Tillier quitte ainsi la pension de M. R. vers le mois d’octobre 1820, à cause d’une verte correction qu’il avait justement infligée à un des élèves anglais :

« J’avais réglé mon compte avec M. R. Il me revenait vingt-deux francs cinquante centimes qu’il me donna. Je les sentais tressaillir dans ma poche.

« J’eus bientôt rassemblé mes hardes. Je n’avais d’autre malle qu’une vieille cravate noire nouée par les quatre coins, et il y avait dedans plus de papiers griffonnés que de linge. Je mis par hasard la main sur un vieux reste de cigare qui se trouvait dans ma poche. Il me sembla que cela ferait bon effet de sortir le cigare à la bouche. Je l’allumai à la cuisine, puis je traversai fièrement la cour comme une garnison qui sort de la place avec les honneurs de la guerre.

« Près de la grande porte était un enfant qui semblait attendre quelqu’un. C’était un petit écolier de quatrième, mon voisin de table dans la salle d’études et auquel j’aidais souvent à faire ses versions.
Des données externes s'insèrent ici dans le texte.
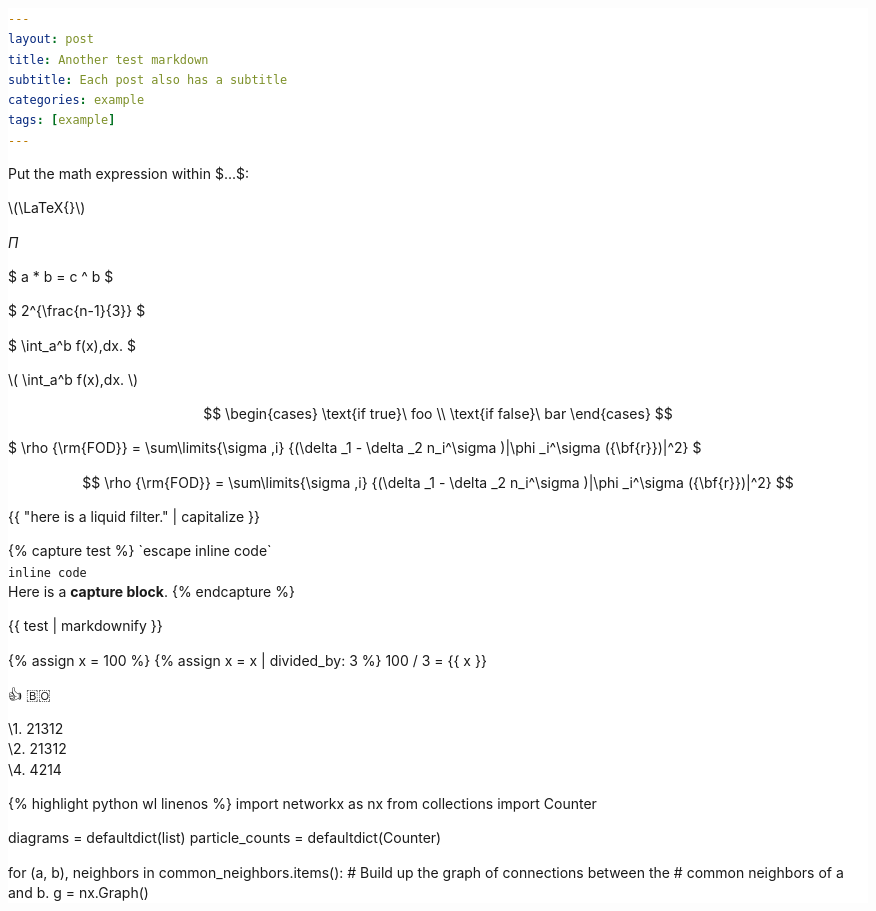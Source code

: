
 ```yaml
---
layout: post
title: Another test markdown
subtitle: Each post also has a subtitle
categories: example
tags: [example]
---
```


Put the math expression within <span>$</span>...\$:

\\(\LaTeX{}\\)

$\Pi$

$ a * b = c ^ b $

$ 2^{\frac{n-1}{3}} $

$ \int\_a^b f(x)\,dx. $

\\( \int\_a^b f(x)\,dx. \\)

$$
\begin{cases}
\text{if true}\ foo \\
\text{if false}\ bar
\end{cases}
$$

$ \rho {\rm{FOD}} = \sum\limits{\sigma ,i} {(\delta _1 - \delta _2 n_i^\sigma )|\phi _i^\sigma ({\bf{r}})|^2} $

$$ \rho {\rm{FOD}} = \sum\limits{\sigma ,i} {(\delta _1 - \delta _2 n_i^\sigma )|\phi _i^\sigma ({\bf{r}})|^2} $$


{{ "here is a liquid filter." | capitalize }}

{% capture test %}
\`escape inline code\`  
`inline code`  
Here is a **capture block**.
{% endcapture %}

{{ test | markdownify }}

{% assign x = 100 %} {% assign x = x | divided_by: 3 %}
100 / 3 = {{ x }}

:+1:
:bolivia:

\1. 21312  
\2. 21312  
\4. 4214  

{% highlight python wl linenos %}
import networkx as nx
from collections import Counter

diagrams = defaultdict(list)
particle_counts = defaultdict(Counter)

for (a, b), neighbors in common_neighbors.items():
    # Build up the graph of connections between the
    # common neighbors of a and b.
    g = nx.Graph()

[cell image]: https://jekyllrb.com/img/octojekyll.png "An exemplary image"
[Youtube (Home)]: https://www.youtube.com
[Google]: https://www.google.com
[Github]: https://www.github.com
[1]: https://www.github.com
[^1]: Footnote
« Aussitôt qu’il me vit, il courut à moi, et me présentant un rectangle enveloppé de papier blanc :

« — Je vous en prie, monsieur, prenez cela ; c’est du chocolat à la vanille ; je sais que vous ne gagniez pas beaucoup d’argent chez M. R., cela vous fera quelques déjeuners. Ne craignez pas de me priver, voici les étrennes, maman me donnera d’autre chocolat, et vous, personne, peut-être, ne vous donnera rien.
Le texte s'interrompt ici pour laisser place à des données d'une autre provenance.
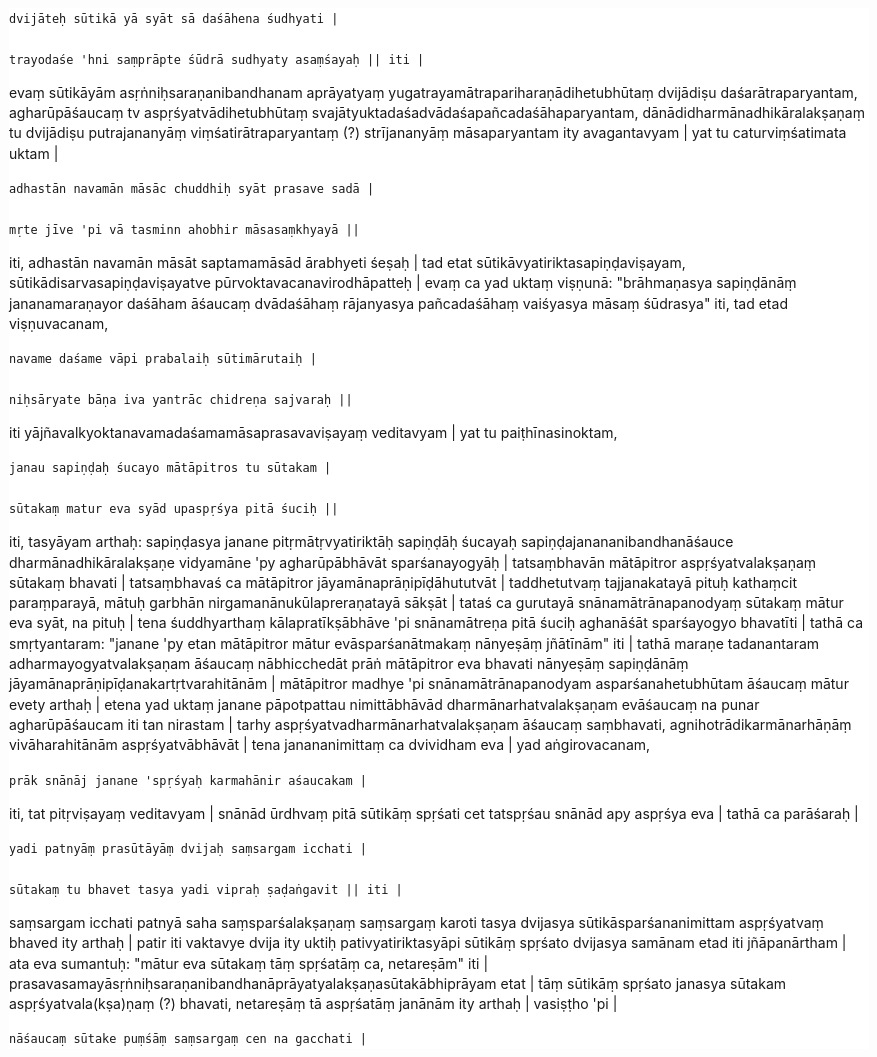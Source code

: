 	dvijāteḥ sūtikā yā syāt sā daśāhena śudhyati |

	trayodaśe 'hni saṃprāpte śūdrā sudhyaty asaṃśayaḥ || iti |

evaṃ sūtikāyām asṛṅniḥsaraṇanibandhanam aprāyatyaṃ yugatrayamātrapariharaṇādihetubhūtaṃ dvijādiṣu daśarātraparyantam, agharūpāśaucaṃ tv aspṛśyatvādihetubhūtaṃ svajātyuktadaśadvādaśapañcadaśāhaparyantam, dānādidharmānadhikāralakṣaṇaṃ tu dvijādiṣu putrajananyāṃ viṃśatirātraparyantaṃ (?) strījananyāṃ māsaparyantam ity avagantavyam | yat tu caturviṃśatimata uktam |

	adhastān navamān māsāc chuddhiḥ syāt prasave sadā |

	mṛte jīve 'pi vā tasminn ahobhir māsasaṃkhyayā ||

iti, adhastān navamān māsāt saptamamāsād ārabhyeti śeṣaḥ | tad etat sūtikāvyatiriktasapiṇḍaviṣayam, sūtikādisarvasapiṇḍaviṣayatve pūrvoktavacanavirodhāpatteḥ | evaṃ ca yad uktaṃ viṣṇunā: "brāhmaṇasya sapiṇḍānāṃ jananamaraṇayor daśāham āśaucaṃ dvādaśāhaṃ rājanyasya pañcadaśāhaṃ vaiśyasya māsaṃ śūdrasya" iti, tad etad viṣṇuvacanam,

	navame daśame vāpi prabalaiḥ sūtimārutaiḥ |

	niḥsāryate bāṇa iva yantrāc chidreṇa sajvaraḥ ||

iti yājñavalkyoktanavamadaśamamāsaprasavaviṣayaṃ veditavyam | yat tu paiṭhīnasinoktam,

	janau sapiṇḍaḥ śucayo mātāpitros tu sūtakam |

	sūtakaṃ matur eva syād upaspṛśya pitā śuciḥ ||

iti, tasyāyam arthaḥ: sapiṇḍasya janane pitṛmātṛvyatiriktāḥ sapiṇḍāḥ śucayaḥ sapiṇḍajanananibandhanāśauce dharmānadhikāralakṣaṇe vidyamāne 'py agharūpābhāvāt sparśanayogyāḥ | tatsaṃbhavān mātāpitror aspṛśyatvalakṣaṇaṃ sūtakaṃ bhavati | tatsaṃbhavaś ca mātāpitror jāyamānaprāṇipīḍāhututvāt | taddhetutvaṃ tajjanakatayā pituḥ kathaṃcit paraṃparayā, mātuḥ garbhān nirgamanānukūlapreraṇatayā sākṣāt | tataś ca gurutayā snānamātrānapanodyaṃ sūtakaṃ mātur eva syāt, na pituḥ | tena śuddhyarthaṃ kālapratīkṣābhāve 'pi snānamātreṇa pitā śuciḥ aghanāśāt sparśayogyo bhavatīti | tathā ca smṛtyantaram: "janane 'py etan mātāpitror mātur evāsparśanātmakaṃ nānyeṣāṃ jñātīnām" iti | tathā maraṇe tadanantaram adharmayogyatvalakṣaṇam āśaucaṃ nābhicchedāt prāṅ mātāpitror eva bhavati nānyeṣāṃ sapiṇḍānāṃ jāyamānaprāṇipīḍanakartṛtvarahitānām | mātāpitror madhye 'pi snānamātrānapanodyam asparśanahetubhūtam āśaucaṃ mātur evety arthaḥ | etena yad uktaṃ janane pāpotpattau nimittābhāvād dharmānarhatvalakṣaṇam evāśaucaṃ na punar agharūpāśaucam iti tan nirastam | tarhy aspṛśyatvadharmānarhatvalakṣaṇam āśaucaṃ saṃbhavati, agnihotrādikarmānarhāṇāṃ vivāharahitānām aspṛśyatvābhāvāt | tena janananimittaṃ ca dvividham eva | yad aṅgirovacanam,

	prāk snānāj janane 'spṛśyaḥ karmahānir aśaucakam |

iti, tat pitṛviṣayaṃ veditavyam | snānād ūrdhvaṃ pitā sūtikāṃ spṛśati cet tatspṛśau snānād apy aspṛśya eva | tathā ca parāśaraḥ |

	yadi patnyāṃ prasūtāyāṃ dvijaḥ saṃsargam icchati |

	sūtakaṃ tu bhavet tasya yadi vipraḥ ṣaḍaṅgavit || iti |

saṃsargam icchati patnyā saha saṃsparśalakṣaṇaṃ saṃsargaṃ karoti tasya dvijasya sūtikāsparśananimittam aspṛśyatvaṃ bhaved ity arthaḥ | patir iti vaktavye dvija ity uktiḥ pativyatiriktasyāpi sūtikāṃ spṛśato dvijasya samānam etad iti jñāpanārtham | ata eva sumantuḥ: "mātur eva sūtakaṃ tāṃ spṛśatāṃ ca, netareṣām" iti | prasavasamayāsṛṅniḥsaraṇanibandhanāprāyatyalakṣaṇasūtakābhiprāyam etat | tāṃ sūtikāṃ spṛśato janasya sūtakam aspṛśyatvala(kṣa)ṇaṃ (?) bhavati, netareṣāṃ tā aspṛśatāṃ janānām ity arthaḥ | vasiṣṭho 'pi |

	nāśaucaṃ sūtake puṃśāṃ saṃsargaṃ cen na gacchati |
« Cette marque d’amitié si imprévue me bouleversa. J’ai, moi, l’émotion fort niaise et le sentiment tout-à-fait dépourvu de présence d’esprit. Au lieu de remercier ce charmant enfant, je me mis à pleurer comme un grand imbécile. Lui, cependant, cherchait à glisser son paquet dans la poche de mon habit, et moi, les yeux troublés de larmes, suffoqué de sanglots, incapable de prononcer un seul mot, j’essayais, mais inutilement, d’arrêter ses mains. Aussitôt que le chocolat fut dans ma poche, le cher petit espiègle prit légèrement sa volée comme un oiseau qu’on force à changer de buisson. Il alla se placer à quelques pas de moi :

« — Monsieur, me dit-il, si vous voulez me promettre de garder le chocolat, je vais revenir ; j’ai quelque chose à vous communiquer.

« — Oh ! cher petit, je te le promets ; je le garderai toujours, en souvenir de notre amitié.
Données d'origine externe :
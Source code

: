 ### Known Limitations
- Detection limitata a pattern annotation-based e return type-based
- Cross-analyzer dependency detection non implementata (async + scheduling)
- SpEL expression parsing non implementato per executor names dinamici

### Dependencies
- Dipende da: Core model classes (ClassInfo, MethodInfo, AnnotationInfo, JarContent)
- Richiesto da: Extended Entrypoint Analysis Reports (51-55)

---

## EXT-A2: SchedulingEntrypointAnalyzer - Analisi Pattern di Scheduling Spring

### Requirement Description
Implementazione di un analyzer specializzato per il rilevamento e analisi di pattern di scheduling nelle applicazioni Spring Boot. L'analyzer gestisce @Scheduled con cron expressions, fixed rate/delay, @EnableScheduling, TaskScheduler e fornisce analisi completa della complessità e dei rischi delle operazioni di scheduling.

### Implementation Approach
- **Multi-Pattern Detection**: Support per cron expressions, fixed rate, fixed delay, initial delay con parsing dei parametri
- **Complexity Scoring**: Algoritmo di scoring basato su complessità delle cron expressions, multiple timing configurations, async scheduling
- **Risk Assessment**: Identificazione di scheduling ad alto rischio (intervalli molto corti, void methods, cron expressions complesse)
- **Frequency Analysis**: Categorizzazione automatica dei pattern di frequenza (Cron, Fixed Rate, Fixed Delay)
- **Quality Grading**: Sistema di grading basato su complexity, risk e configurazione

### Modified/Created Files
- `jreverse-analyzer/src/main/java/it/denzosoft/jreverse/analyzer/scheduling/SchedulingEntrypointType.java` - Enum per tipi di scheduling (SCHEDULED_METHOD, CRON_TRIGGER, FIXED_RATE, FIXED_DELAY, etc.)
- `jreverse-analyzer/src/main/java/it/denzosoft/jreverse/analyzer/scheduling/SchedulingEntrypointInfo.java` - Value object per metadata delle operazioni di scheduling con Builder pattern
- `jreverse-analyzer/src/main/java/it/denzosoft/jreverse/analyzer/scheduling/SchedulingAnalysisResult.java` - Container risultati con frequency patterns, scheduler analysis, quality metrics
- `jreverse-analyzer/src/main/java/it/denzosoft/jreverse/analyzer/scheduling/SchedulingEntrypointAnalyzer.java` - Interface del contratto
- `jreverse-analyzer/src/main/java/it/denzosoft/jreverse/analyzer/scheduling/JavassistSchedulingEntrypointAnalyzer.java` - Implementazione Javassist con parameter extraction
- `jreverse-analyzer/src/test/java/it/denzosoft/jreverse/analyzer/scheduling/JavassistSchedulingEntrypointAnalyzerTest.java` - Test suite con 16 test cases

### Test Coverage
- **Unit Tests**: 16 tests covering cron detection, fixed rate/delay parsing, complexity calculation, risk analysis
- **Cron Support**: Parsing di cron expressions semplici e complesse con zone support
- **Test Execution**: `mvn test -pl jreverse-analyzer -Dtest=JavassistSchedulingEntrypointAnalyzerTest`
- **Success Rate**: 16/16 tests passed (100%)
« Il revint, et me prit les deux mains.

« — Eh bien ! il faut que vous me promettiez de me faire savoir dans quelle institution vous serez entré. Je n’aime pas M™e R. parce qu’elle est Anglaise et M. R. parce qu’il est royaliste ; mais vous, je vous ai aimé tout de suite, je ne sais pourquoi ; et je prierai tant maman de me mettre auprès de vous, qu’il faudra bien qu’elle y consente.

« — Eh bien ! mon enfant, je te le promets encore ; et détachant mes mains des siennes, je m’enfuis vers la rue, car je sentis que j’allais pleurer encore.

« À quelque distance de là, j’aperçus mon jeune ami placé sur la terrasse. Il me suivait d’un œil qui, j’en suis sûr, était plein de larmes.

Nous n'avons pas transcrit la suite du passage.